**Exercise brief**
Every line containing "include" should be identified and copied from the data below.

(Dataset records)
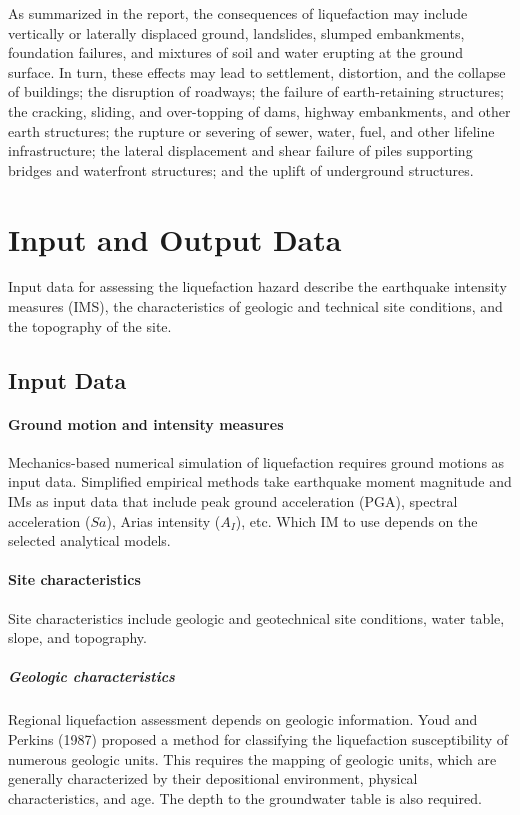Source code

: As summarized in the \citet{national2016state} report, the consequences of liquefaction may include vertically or laterally displaced ground, landslides, slumped embankments, foundation failures, and mixtures of soil and water erupting at the ground surface. In turn, these effects may lead to settlement, distortion, and the collapse of buildings; the disruption of roadways; the failure of earth-retaining structures; the cracking, sliding, and over-topping of dams, highway embankments, and other earth structures; the rupture or severing of sewer, water, fuel, and other lifeline infrastructure; the lateral displacement and shear failure of piles supporting bridges and waterfront structures; and the uplift of underground structures.

\section{Input and Output Data}

Input data for assessing the liquefaction hazard describe the earthquake intensity measures (IMS), the characteristics of geologic and technical site conditions, and the topography of the site.

\subsection{Input Data}
\label{subsec:eq_liquefaction_input}

\paragraph{Ground motion and intensity measures}
Mechanics-based numerical simulation of liquefaction requires ground motions as input data. Simplified empirical methods take earthquake moment magnitude and IMs as input data that include peak ground acceleration (PGA), spectral acceleration (${Sa}$), Arias intensity (${A_I}$), etc. Which IM to use depends on the selected analytical models.


\paragraph{Site characteristics}
Site characteristics include geologic and geotechnical site conditions, water table, slope, and topography.

\subparagraph{Geologic characteristics}
Regional liquefaction assessment depends on geologic information.
Youd and Perkins (1987) proposed a method for classifying the liquefaction susceptibility of numerous geologic units. This requires the mapping of geologic units, which are generally characterized by their depositional environment, physical characteristics, and age. The depth to the groundwater table is also required.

**Response area**
: As summarized in the \citet{national2016state} report, the consequences of liquefaction may include vertically or laterally displaced ground, landslides, slumped embankments, foundation failures, and mixtures of soil and water erupting at the ground surface. In turn, these effects may lead to settlement, distortion, and the collapse of buildings; the disruption of roadways; the failure of earth-retaining structures; the cracking, sliding, and over-topping of dams, highway embankments, and other earth structures; the rupture or severing of sewer, water, fuel, and other lifeline infrastructure; the lateral displacement and shear failure of piles supporting bridges and waterfront structures; and the uplift of underground structures.
Mechanics-based numerical simulation of liquefaction requires ground motions as input data. Simplified empirical methods take earthquake moment magnitude and IMs as input data that include peak ground acceleration (PGA), spectral acceleration (${Sa}$), Arias intensity (${A_I}$), etc. Which IM to use depends on the selected analytical models.
Site characteristics include geologic and geotechnical site conditions, water table, slope, and topography.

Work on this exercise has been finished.